▶ [TASK TO CARRY OUT]
Without the images, set down each entry exactly.

▶ [AVAILABLE DATA]

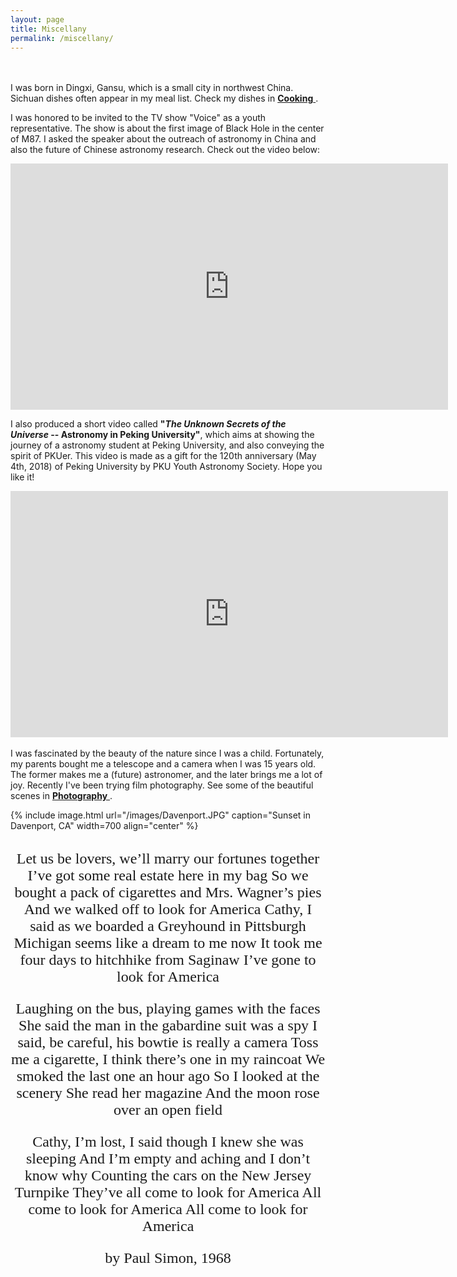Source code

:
 ```yaml
---
layout: page
title: Miscellany
permalink: /miscellany/
---
```

<!-- 
On my homepage, you can find more things than my research. I'm a big fan of any kinds of music, from Indian traditional tabla and sitar to Chopin and Rachmaninoff. Modern poetry, painting and photography also fascinate me. Let's enjoy <a href="https://astrojacobli.github.io//miscellany/art/"><strong>Art</strong></a> together! -->
<br><br>
I was born in Dingxi, Gansu, which is a small city in northwest China. Sichuan dishes often appear in my meal list. Check my dishes in <a href="https://astrojacobli.github.io//miscellany/cooking/"><strong>Cooking</strong> </a>.

I was honored to be invited to the TV show "Voice" as a youth representative. The show is about the first image of Black Hole in the center of M87. I asked the speaker about the outreach of astronomy in China and also the future of Chinese astronomy research. Check out the video below:
<center>
<iframe width="700" height="394" src="https://www.youtube.com/embed/57fJReQHdOg?start=2127" frameborder="0" allow="accelerometer; autoplay; encrypted-media; gyroscope; picture-in-picture" allowfullscreen></iframe>
</center>



I also produced a short video called <strong>"_The Unknown Secrets of the Universe_ -- Astronomy in Peking University"</strong>,  which aims at showing the journey of a astronomy student at Peking University, and also conveying the spirit of PKUer. This video is made as a gift for the 120th anniversary (May 4th, 2018) of Peking University by PKU Youth Astronomy Society. Hope you like it!
<center>
<iframe width="700" height="394" src="https://www.youtube.com/embed/MCqoVK0luso" frameborder="0" allow="accelerometer; autoplay; encrypted-media; gyroscope; picture-in-picture" allowfullscreen></iframe>
</center>
<br>
I was fascinated by the beauty of the nature since I was a child. Fortunately, my parents bought me a telescope and a camera when I was 15 years old. The former makes me a (future) astronomer, and the later brings me a lot of joy. Recently I've been trying film photography. See some of the beautiful scenes in <a href="https://astrojacobli.github.io//miscellany/photography/"><strong>Photography</strong> </a>.

{% include image.html url="/images/Davenport.JPG" caption="Sunset in Davenport, CA" width=700 align="center" %}

<br>


<center>
<div style='font-family: "Apple LiSung Light"'><font size="5">
Let us be lovers, we’ll marry our fortunes together
I’ve got some real estate here in my bag
So we bought a pack of cigarettes and Mrs. Wagner’s pies
And we walked off to look for America
Cathy, I said as we boarded a Greyhound in Pittsburgh
Michigan seems like a dream to me now
It took me four days to hitchhike from Saginaw
I’ve gone to look for America

Laughing on the bus, playing games with the faces
She said the man in the gabardine suit was a spy
I said, be careful, his bowtie is really a camera
Toss me a cigarette, I think there’s one in my raincoat
We smoked the last one an hour ago
So I looked at the scenery
She read her magazine
And the moon rose over an open field

Cathy, I’m lost, I said though I knew she was sleeping
And I’m empty and aching and I don’t know why
Counting the cars on the New Jersey Turnpike
They’ve all come to look for America
All come to look for America
All come to look for America

by Paul Simon, 1968
</font>
</div>
</center>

▶ [THE ANSWER]
Source code

:
 ```yaml
---
layout: page
title: Miscellany
permalink: /miscellany/
---
```

<!-- 
On my homepage, you can find more things than my research. I'm a big fan of any kinds of music, from Indian traditional tabla and sitar to Chopin and Rachmaninoff. Modern poetry, painting and photography also fascinate me. Let's enjoy <a href="https://astrojacobli.github.io//miscellany/art/"><strong>Art</strong></a> together! -->
<br><br>
I was born in Dingxi, Gansu, which is a small city in northwest China. Sichuan dishes often appear in my meal list. Check my dishes in <a href="https://astrojacobli.github.io//miscellany/cooking/"><strong>Cooking</strong> </a>.

I was honored to be invited to the TV show "Voice" as a youth representative. The show is about the first image of Black Hole in the center of M87. I asked the speaker about the outreach of astronomy in China and also the future of Chinese astronomy research. Check out the video below:
<center>
<iframe width="700" height="394" src="https://www.youtube.com/embed/57fJReQHdOg?start=2127" frameborder="0" allow="accelerometer; autoplay; encrypted-media; gyroscope; picture-in-picture" allowfullscreen></iframe>
</center>



I also produced a short video called <strong>"_The Unknown Secrets of the Universe_ -- Astronomy in Peking University"</strong>,  which aims at showing the journey of a astronomy student at Peking University, and also conveying the spirit of PKUer. This video is made as a gift for the 120th anniversary (May 4th, 2018) of Peking University by PKU Youth Astronomy Society. Hope you like it!
<center>
<iframe width="700" height="394" src="https://www.youtube.com/embed/MCqoVK0luso" frameborder="0" allow="accelerometer; autoplay; encrypted-media; gyroscope; picture-in-picture" allowfullscreen></iframe>
</center>
<br>
I was fascinated by the beauty of the nature since I was a child. Fortunately, my parents bought me a telescope and a camera when I was 15 years old. The former makes me a (future) astronomer, and the later brings me a lot of joy. Recently I've been trying film photography. See some of the beautiful scenes in <a href="https://astrojacobli.github.io//miscellany/photography/"><strong>Photography</strong> </a>.

{% include image.html url="/images/Davenport.JPG" caption="Sunset in Davenport, CA" width=700 align="center" %}

<br>


<center>
<div style='font-family: "Apple LiSung Light"'><font size="5">
Let us be lovers, we’ll marry our fortunes together
I’ve got some real estate here in my bag
So we bought a pack of cigarettes and Mrs. Wagner’s pies
And we walked off to look for America
Cathy, I said as we boarded a Greyhound in Pittsburgh
Michigan seems like a dream to me now
It took me four days to hitchhike from Saginaw
I’ve gone to look for America

Laughing on the bus, playing games with the faces
She said the man in the gabardine suit was a spy
I said, be careful, his bowtie is really a camera
Toss me a cigarette, I think there’s one in my raincoat
We smoked the last one an hour ago
So I looked at the scenery
She read her magazine
And the moon rose over an open field

Cathy, I’m lost, I said though I knew she was sleeping
And I’m empty and aching and I don’t know why
Counting the cars on the New Jersey Turnpike
They’ve all come to look for America
All come to look for America
All come to look for America

by Paul Simon, 1968
</font>
</div>
</center>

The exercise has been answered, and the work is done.